***** Source material

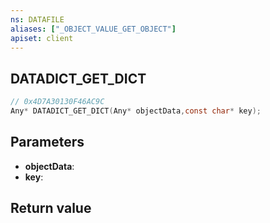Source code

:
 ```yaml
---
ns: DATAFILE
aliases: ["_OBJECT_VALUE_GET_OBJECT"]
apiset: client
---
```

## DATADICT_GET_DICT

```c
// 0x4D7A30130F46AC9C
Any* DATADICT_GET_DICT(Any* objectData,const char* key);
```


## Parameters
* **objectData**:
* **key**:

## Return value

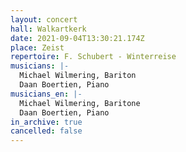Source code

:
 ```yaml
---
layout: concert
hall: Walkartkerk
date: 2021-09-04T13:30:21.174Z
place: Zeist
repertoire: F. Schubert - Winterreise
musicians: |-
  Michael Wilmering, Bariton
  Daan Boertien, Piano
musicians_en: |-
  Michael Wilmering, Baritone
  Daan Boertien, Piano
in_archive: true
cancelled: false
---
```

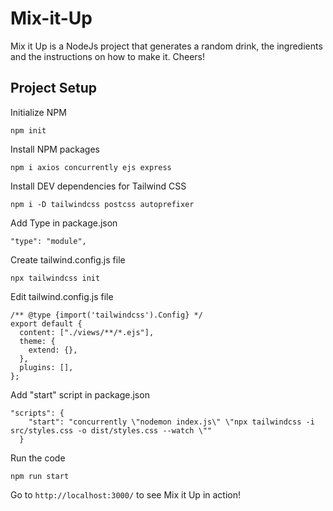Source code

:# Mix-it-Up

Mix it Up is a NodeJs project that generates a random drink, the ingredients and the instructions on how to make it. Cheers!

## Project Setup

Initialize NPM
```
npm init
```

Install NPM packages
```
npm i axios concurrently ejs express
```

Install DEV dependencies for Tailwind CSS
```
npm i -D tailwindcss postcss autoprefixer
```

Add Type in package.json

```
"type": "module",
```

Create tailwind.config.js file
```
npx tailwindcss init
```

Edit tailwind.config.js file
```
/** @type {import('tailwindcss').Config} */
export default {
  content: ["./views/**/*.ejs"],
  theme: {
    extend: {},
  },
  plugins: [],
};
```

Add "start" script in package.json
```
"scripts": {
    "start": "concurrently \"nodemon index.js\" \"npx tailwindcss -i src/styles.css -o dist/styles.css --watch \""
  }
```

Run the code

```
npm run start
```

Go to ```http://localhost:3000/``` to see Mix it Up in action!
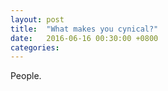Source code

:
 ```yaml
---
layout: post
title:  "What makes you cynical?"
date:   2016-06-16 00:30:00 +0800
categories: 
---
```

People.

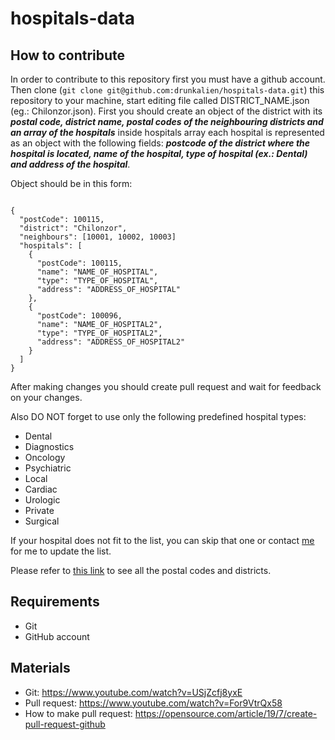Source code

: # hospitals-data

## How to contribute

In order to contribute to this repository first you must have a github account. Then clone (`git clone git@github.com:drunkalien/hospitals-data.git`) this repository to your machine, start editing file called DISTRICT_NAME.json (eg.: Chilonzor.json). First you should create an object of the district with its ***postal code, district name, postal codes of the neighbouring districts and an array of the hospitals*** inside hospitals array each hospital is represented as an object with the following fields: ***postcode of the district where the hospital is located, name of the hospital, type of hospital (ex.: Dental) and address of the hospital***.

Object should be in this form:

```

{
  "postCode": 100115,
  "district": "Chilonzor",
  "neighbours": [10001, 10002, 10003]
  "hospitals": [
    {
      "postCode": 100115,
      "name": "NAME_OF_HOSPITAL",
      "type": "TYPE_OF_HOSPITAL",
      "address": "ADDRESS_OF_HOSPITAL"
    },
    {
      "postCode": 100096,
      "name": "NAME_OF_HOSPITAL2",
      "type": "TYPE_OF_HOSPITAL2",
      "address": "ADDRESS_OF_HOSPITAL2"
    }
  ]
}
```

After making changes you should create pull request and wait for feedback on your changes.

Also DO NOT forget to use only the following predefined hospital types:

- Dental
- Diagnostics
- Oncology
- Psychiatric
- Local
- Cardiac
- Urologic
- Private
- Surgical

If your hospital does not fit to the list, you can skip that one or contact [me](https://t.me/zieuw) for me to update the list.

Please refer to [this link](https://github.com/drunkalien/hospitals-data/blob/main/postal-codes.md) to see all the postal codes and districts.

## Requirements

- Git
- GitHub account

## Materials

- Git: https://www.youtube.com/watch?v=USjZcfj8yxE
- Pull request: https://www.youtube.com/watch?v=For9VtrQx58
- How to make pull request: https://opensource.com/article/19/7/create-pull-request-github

**********

● **Exercise aim**
Throughout the listing above, count the lines where the word "start" appears, then reply with that count and no other words.

● **Response to the task**
4